"Hoje o sol não brilhou.
"Os pássaros silenciaram.
Os risos se extinguiram.
E as lágrimas tombaram sobre meu rosto.
O coração, este, sangra em silêncio."
05.01.2010
Os olhos cor de ônix de Peter estavam cravados no espelho, fitando um reflexo que já não lhe pertencia. O terno negro moldava-se ao corpo esguio, ressaltando-lhe a firmeza dos músculos, mas em nada lhe conferia vaidade. O cabelo, disciplinado e penteado para trás, não era capaz de resgatar a dignidade que o semblante lhe roubava: pálido, abatido, com olhos vermelhos e inchados, denunciando a vigília de uma noite em claro.
O sorriso largo, outrora sua marca, havia desaparecido, sepultado sob o peso da dor.
Naquele dia, alegria era uma palavra profana.
Frustrado, ele lutava contra a gravata. Não pela falta de habilidade, mas porque a mente vagava — perdida em um luto que não lhe permitia sequer prender-se ao gesto mais banal.
— Você já está pronto? — a voz feminina rompeu o silêncio às suas costas.
Pelo espelho, Peter encontrou o olhar da jovem. Engoliu em seco, desviando para a própria imagem.
— A gravata... não consigo — confessou, num sopro quase inaudível.
O reflexo dela esboçou um sorriso frágil, e logo os passos hesitantes a conduziram até ele.
— Deixe-me ajudá-lo — murmurou, erguendo as mãos delicadas para desfazer-lhe o nó imperfeito.
Peter acompanhava-lhe cada traço: a mandíbula retesada, os olhos marejados que a franja não conseguia esconder, o vestido negro que, embora fosse cor favorita da jovem, naquela ocasião carregava um peso fúnebre. Ele sabia: Victória passara a madrugada em prantos. Tentara sufocar os soluços, mas ele os ouvira. Cada um deles.
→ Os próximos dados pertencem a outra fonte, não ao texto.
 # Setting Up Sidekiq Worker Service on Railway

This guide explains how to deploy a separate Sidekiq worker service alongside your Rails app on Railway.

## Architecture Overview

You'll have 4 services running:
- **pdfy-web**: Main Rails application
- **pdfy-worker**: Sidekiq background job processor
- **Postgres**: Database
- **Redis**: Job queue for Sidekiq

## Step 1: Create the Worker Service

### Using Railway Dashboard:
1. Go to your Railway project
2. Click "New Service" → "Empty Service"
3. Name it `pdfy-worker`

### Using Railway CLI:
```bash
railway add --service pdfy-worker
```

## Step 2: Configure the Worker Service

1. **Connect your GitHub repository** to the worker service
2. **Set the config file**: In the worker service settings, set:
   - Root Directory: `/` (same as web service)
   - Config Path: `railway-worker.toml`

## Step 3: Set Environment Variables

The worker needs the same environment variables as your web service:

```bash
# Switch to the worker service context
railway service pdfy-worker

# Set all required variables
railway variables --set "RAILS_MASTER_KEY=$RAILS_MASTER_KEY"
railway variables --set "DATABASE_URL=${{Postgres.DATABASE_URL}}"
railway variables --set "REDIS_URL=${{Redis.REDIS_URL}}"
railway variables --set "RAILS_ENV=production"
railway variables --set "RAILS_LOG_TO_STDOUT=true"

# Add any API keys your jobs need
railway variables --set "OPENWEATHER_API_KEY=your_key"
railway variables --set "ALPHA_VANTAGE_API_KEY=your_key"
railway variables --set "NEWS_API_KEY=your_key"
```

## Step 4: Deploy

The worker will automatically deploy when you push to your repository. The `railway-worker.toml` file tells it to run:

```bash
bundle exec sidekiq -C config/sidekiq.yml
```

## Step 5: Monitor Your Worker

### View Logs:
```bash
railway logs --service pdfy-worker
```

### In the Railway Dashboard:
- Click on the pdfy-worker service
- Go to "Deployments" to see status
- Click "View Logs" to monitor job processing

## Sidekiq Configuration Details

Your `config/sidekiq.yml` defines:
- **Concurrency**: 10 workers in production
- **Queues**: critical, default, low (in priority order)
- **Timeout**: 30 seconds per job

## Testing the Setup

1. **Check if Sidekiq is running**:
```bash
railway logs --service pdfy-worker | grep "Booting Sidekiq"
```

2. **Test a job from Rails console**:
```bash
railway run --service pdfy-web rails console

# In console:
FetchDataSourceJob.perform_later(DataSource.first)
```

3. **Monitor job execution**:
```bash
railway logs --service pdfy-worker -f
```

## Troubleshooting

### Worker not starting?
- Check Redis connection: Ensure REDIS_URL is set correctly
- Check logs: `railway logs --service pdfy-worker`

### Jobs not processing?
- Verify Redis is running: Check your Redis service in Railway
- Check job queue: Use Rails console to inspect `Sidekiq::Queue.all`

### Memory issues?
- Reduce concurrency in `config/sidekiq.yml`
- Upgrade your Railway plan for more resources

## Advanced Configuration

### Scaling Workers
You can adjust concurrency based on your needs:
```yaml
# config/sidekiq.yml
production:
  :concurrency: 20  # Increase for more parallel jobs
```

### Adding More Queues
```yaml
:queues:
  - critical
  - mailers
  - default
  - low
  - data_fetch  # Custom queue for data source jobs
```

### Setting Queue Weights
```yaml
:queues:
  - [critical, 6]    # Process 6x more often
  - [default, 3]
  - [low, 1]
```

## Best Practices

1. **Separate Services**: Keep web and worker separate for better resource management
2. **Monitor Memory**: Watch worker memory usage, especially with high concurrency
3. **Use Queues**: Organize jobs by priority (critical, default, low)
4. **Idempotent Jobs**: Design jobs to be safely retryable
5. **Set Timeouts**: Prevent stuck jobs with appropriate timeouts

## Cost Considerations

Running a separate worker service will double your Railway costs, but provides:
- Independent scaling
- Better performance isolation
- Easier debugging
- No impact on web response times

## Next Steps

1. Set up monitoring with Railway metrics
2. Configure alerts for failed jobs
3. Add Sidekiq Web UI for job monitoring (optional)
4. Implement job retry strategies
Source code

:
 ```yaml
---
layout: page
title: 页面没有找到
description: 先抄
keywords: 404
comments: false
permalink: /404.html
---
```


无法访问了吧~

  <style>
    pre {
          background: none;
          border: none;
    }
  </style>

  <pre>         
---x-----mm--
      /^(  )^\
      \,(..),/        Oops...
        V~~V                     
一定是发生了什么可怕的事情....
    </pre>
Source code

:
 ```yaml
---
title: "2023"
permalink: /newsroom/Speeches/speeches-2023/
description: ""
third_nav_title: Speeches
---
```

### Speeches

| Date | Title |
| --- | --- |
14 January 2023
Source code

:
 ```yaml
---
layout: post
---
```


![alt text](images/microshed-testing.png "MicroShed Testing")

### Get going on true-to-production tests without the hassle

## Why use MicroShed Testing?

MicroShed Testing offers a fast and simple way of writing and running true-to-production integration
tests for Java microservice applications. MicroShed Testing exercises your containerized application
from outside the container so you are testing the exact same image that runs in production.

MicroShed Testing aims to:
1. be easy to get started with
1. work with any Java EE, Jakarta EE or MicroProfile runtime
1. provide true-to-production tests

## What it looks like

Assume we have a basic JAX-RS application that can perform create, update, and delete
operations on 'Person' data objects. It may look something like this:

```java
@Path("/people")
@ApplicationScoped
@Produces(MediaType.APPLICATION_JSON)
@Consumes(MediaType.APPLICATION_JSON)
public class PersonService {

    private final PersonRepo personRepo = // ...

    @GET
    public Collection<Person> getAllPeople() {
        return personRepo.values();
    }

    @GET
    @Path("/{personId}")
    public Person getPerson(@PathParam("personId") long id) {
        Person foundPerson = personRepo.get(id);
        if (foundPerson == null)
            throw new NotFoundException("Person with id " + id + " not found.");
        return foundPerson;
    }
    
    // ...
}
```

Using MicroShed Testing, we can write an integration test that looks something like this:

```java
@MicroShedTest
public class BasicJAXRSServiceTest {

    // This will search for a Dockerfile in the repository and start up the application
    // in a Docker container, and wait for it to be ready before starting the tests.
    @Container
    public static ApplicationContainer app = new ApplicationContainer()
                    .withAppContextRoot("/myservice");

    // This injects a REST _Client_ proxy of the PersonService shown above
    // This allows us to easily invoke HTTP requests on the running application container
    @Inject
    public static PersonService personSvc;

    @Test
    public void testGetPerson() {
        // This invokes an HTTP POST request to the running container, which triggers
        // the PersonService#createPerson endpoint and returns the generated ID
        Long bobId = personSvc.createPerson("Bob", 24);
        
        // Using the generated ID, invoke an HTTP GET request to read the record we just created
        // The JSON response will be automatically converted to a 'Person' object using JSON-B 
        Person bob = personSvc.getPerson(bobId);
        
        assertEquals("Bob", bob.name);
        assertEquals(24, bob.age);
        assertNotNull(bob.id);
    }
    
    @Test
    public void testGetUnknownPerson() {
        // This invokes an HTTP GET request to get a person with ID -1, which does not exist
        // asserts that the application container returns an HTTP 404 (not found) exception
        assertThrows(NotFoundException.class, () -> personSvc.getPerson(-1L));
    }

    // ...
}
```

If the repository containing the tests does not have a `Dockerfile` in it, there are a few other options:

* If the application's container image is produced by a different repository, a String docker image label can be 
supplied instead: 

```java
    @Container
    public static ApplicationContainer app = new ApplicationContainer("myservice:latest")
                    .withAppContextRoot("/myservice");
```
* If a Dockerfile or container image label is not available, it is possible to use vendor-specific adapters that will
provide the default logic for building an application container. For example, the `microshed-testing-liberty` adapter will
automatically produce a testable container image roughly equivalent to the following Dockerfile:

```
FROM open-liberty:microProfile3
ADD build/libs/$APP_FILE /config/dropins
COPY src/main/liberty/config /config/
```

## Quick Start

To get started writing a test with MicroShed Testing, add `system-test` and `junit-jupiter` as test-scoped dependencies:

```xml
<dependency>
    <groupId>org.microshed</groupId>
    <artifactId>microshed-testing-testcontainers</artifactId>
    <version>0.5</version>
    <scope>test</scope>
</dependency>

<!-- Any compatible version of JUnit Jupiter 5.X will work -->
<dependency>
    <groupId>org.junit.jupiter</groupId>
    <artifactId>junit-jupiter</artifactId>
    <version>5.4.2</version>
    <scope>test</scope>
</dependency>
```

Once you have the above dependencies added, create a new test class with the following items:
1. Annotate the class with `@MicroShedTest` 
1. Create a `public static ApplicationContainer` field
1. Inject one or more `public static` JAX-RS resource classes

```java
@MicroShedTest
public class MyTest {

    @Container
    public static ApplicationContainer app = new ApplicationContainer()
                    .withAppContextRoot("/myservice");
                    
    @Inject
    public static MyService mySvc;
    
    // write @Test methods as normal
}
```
— Pronto — disse ela, ajeitando-lhe a gravata com uma voz embargada.
— Obrigado — murmurou, num fio de voz.
Ela tentou sorrir, mas os lábios tremiam e cederam à torrente de lágrimas que lhe desciam abundantes pelo rosto.
— Estão... — ela soluçou, afastando-se dele — estão nos esperando lá embaixo. Eu... eu sinto tanto — sussurrou, antes de virar-se e desaparecer pela porta.
Peter permaneceu imóvel por um instante. Então, encarou o espelho mais uma vez. O reflexo devolvia-lhe um semblante vazio, olhos carregados de um peso inominável. Ao lado, sobre a cômoda, um porta-retrato. A imagem congelada de um sorriso radiante ao lado de uma jovem. Um sorriso que agora lhe parecia uma relíquia, distante e inalcançável.
Sentiu-se estrangeiro diante da própria vida: incapaz de reconhecer-se no garoto da fotografia, mas também no homem esgotado do espelho.
Impulsionado pela dor, agarrou o primeiro objeto que encontrou e o lançou contra o vidro. O estilhaço rompeu o silêncio e espalhou-se em mil cacos reluzentes pelo chão.
Peter apoiou-se no batente da porta. Uma lágrima quente deslizou silenciosa por sua face exausta. Assim como o espelho quebrado diante dele, Peter Bonneville estava em pedaços.